Interest rates are so low that BP Plc has the scope to boost net debt, which is already the highest in four years as the company borrows to pay dividends.
“Money is so cheap right now,” Chief Executive Officer Bob Dudley said in an interview on Tuesday, after reporting net debt rose 25 percent to $30.9 billion in the year through June. “It’s a good time and we can actually manage a little bit more on the net debt.”
Europe’s third-biggest oil company has increased net debt in each of the last four quarters and at this rate it could climb to a record by the end of this year. BP’s net debt to capital, the gearing that some rating companies use to evaluate credit, is at the highest in at least 16 years, according to Jason Kenney, an Edinburgh-based analyst at Banco Santander SA.
The world’s biggest oil producers, including Exxon Mobil Corp., Royal Dutch Shell Plc, Chevron Corp. and Total SA, have sold billions of dollars of bonds this year to maintain dividend payouts as sub-$50 crude crimps spending and cash-flow generation. While the higher borrowing is stretching their balance sheets, the terms are favorable as central banks in the U.S. and Europe keep benchmark borrowing rates low.
Investors currently demand an average yield of 2.86 percent to hold dollar-denominated debt of companies with an investment-grade rating, after reaching a more than three-year low in early July, according to Bank of America Merrill Lynch index data. For euro securities, the yield is a record-low 0.73 percent, the data show.
While BP’s debt gearing rose to 24.7 percent from 18.8 percent a year ago, Dudley said the company is comfortable with a range of 20 percent to 30 percent.
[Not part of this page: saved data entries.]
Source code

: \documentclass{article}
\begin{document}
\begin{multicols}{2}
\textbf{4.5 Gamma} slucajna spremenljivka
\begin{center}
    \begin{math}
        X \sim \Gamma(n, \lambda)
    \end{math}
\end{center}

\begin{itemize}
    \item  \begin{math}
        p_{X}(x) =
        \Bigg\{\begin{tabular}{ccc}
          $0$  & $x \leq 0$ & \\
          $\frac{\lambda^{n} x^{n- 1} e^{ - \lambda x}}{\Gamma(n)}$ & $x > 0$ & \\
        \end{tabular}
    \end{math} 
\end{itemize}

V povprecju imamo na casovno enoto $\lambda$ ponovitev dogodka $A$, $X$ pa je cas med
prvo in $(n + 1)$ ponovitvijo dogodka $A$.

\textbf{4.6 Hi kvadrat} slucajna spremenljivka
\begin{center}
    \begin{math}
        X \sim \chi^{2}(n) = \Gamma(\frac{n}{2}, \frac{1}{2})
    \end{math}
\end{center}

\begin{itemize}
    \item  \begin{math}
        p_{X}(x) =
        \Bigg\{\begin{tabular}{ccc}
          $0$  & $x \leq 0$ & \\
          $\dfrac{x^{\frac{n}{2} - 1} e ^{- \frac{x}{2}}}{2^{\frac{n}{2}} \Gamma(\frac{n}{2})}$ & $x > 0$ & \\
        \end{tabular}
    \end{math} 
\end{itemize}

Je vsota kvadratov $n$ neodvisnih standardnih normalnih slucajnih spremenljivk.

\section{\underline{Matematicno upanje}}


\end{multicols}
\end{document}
In October, the company abandoned a gearing band of 10 percent to 20 percent it put in place in 2010, saying that it would be flexible around a ratio of 20 percent.
“I’m not at all uncomfortable in the 20 percent to 30 percent range,” Dudley said. “That’s an efficient use of our capital.”
Shell, Europe’s biggest oil producer, saw its gearing rise above 26 percent in March after buying BG Group Plc and CEO Ben Van Beurden has said his company’s “first priority” is to reduce debt.
In February, Standard & Poor’s cut BP’s rating, along with those of Total SA and Statoil ASA, citing the need for companies to adjust to lower prices.
“We see the decision to cut investment and increase debt to facilitate shareholder distributions as negative from a credit perspective, because the reduction in investment will affect future cash-generating assets,” S&P said at the time.
While prioritizing dividends, the slump in crude has also forced BP and other oil majors to reduce investment, cut costs and sell assets.
BP’s capital expenditure will be less than $17 billion this year compared with an earlier forecast of “about” $17 billion, the company said Tuesday. While second-quarter adjusted profit declined 45 percent, BP’s operating costs in the past four quarters have been about $5.6 billion lower than in 2014. It aims to increase savings to $7 billion next year.
The London-based company maintained its forecast of being able to balance cash flow with shareholder payouts and capital spending at an oil price of $50 to $55 a barrel next year. Benchmark Brent crude traded at $44.24 a barrel as of 1:29 p.m. in London. That’s down from an average $47.03 in the second quarter and $63.50 a year earlier, but up from $35.21 in the first quarter of this year.
While a surplus of oil products, including gasoline, has halted oil’s almost 60 percent rise from a 12-year high earlier this year, Dudley says the market is now balanced. The glut of gasoline is “seasonal and I wouldn’t draw too many conclusion from that,” he said.
He joked earlier this year that every swimming pool in the world is going to fill up with oil and those stockpiles will keep prices low.
“Somewhere out there, plugs are being pulled out of the swimming pools slowly,” he said. “It’ll take quite a while to drain down the stocks.”